Когда Клавдия, повесив картину, вышла, я приблизилась, чтобы разглядеть, что там изображено. Это была излучина реки, крутой ее поворот, увиденный сверху, как будто художник стоял на мысу, вдающемся в воду. Река была явно северная, бурная — либо недавно где-то в верховьях прошли дожди. С фотографической тщательностью были выписаны детали: бурунчики на стрежне, длинные пряди водяной травы, змеящиеся по течению, редкий обгоревший лес на дальнем берегу.

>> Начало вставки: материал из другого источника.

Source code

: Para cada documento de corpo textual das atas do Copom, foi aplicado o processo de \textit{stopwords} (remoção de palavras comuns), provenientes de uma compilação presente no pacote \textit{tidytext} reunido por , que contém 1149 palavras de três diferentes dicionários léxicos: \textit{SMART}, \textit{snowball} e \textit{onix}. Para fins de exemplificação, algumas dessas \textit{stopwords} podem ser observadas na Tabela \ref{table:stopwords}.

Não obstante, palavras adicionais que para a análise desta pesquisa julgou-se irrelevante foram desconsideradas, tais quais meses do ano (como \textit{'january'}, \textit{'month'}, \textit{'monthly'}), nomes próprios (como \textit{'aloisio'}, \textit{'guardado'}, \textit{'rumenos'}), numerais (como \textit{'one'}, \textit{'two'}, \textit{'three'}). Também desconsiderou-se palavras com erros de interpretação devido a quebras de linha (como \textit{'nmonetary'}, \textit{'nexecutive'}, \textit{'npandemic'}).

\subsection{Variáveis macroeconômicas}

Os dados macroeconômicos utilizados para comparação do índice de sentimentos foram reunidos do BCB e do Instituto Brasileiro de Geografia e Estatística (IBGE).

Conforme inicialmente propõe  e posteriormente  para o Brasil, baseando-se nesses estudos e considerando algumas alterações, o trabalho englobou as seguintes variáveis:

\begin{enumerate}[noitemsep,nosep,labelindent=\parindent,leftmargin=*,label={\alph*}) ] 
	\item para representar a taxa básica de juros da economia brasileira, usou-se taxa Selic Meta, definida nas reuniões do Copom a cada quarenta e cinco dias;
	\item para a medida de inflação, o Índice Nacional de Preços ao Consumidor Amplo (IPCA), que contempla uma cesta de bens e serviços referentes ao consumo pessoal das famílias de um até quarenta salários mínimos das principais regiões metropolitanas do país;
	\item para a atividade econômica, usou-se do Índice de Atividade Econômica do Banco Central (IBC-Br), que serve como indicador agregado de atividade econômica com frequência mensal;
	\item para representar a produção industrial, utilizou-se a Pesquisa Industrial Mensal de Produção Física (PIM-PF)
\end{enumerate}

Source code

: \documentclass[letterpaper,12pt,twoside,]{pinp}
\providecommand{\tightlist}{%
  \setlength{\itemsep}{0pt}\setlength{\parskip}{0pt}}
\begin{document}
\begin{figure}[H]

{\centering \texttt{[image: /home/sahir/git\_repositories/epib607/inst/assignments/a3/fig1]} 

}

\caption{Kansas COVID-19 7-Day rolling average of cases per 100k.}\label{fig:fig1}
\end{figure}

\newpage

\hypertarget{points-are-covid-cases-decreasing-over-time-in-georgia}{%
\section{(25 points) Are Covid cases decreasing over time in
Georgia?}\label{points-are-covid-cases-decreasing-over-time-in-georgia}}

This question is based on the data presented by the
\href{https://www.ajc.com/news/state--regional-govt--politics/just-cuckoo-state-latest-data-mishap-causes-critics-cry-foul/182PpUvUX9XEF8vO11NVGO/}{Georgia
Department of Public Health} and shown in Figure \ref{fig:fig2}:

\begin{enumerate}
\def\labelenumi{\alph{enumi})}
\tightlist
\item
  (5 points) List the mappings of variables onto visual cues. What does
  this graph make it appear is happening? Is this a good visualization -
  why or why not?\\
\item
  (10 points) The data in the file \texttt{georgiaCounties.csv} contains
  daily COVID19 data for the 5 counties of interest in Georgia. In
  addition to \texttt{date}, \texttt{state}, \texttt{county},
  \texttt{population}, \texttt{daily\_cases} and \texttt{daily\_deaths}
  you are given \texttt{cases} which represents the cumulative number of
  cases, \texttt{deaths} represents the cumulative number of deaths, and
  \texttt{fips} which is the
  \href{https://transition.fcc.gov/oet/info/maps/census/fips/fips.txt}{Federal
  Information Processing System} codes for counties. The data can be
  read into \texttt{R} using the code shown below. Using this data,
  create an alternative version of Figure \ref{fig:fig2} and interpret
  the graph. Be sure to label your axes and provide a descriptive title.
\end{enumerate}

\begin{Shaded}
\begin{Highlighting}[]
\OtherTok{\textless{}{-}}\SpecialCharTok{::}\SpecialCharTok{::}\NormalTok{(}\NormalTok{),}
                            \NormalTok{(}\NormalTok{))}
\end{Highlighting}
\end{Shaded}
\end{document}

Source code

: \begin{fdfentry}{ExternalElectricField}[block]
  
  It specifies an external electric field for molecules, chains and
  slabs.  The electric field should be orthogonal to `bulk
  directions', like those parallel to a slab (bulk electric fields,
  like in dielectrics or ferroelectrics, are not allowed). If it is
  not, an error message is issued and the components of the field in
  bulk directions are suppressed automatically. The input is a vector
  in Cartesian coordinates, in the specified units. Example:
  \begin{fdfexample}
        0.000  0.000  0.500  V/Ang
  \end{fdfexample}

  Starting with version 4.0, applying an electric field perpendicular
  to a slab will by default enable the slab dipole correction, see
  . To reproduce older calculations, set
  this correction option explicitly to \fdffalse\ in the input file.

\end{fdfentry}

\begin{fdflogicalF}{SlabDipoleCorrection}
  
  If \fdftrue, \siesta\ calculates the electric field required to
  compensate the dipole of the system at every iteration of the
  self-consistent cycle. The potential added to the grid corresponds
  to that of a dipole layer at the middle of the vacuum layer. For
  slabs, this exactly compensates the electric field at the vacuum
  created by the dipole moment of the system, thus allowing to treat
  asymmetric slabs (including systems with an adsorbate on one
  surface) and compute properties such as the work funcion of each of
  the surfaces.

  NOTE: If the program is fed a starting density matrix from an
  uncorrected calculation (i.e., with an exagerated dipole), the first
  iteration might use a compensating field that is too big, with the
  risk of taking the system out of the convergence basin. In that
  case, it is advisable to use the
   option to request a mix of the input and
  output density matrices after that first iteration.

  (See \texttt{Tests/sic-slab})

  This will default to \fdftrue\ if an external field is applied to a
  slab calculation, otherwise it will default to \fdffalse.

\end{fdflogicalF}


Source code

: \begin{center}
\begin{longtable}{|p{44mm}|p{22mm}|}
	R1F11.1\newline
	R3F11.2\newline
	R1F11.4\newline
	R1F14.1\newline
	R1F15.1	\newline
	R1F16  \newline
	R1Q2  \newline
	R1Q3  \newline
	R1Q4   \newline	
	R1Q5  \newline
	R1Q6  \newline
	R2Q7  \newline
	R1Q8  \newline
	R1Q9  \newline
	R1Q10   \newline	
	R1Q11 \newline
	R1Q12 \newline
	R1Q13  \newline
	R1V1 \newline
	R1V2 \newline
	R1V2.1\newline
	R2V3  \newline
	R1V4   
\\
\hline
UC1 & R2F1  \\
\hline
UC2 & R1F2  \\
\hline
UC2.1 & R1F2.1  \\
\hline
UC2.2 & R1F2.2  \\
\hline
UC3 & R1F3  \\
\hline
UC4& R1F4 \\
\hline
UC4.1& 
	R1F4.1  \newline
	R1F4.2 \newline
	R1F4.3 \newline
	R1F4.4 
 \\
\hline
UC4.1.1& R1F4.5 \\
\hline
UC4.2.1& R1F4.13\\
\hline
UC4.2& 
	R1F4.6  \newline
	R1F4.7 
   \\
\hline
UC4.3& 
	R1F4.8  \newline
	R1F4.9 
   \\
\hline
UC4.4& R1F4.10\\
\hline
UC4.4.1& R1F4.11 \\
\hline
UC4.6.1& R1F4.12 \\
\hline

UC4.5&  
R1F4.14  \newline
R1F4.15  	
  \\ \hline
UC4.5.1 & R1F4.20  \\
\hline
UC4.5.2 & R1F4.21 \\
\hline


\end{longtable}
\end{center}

В центральной части реки, там, где был ее «самый выпуклый изгиб», как пелось в романсе, плыл человек — причем, может быть, уже не плыл даже, а тонул: по крайней мере, руки он держал так, как пловцу, особенно умелому, держать их незачем: обе они были подняты вверх, как бы в жесте отчаяния. Впрочем, присмотревшись, можно было увидеть, что к пловцу снизу, против течения, приближается под водой какая-то крупная продолговатая тень, так что жест этот, может быть, был последней и явно тщетной попыткой защититься. Если бы сцену не окружал безусловно северный пейзаж, можно было бы счесть тень каким-нибудь кайманом, но в здешних реках, кажется, не водилось ничего крупнее щук — разве что в шведских сказках вскользь упоминается некое подводное чудовище. Для щуки же эта тень явно была великовата. Еще одно живое существо было на картине: спиной к зрителю, чуть левее центра, прямо на берегу стояла крупная белая лошадь со свислым крупом и саблистыми задними ногами. Она, вероятно, пила воду в момент, когда засмотрелась на происходящее, так что морда ее уже была поднята от реки, но брызги еще летели. Каким-то тяжелым духом веяло от картины — или, впрочем, у меня было в этот день такое настроение.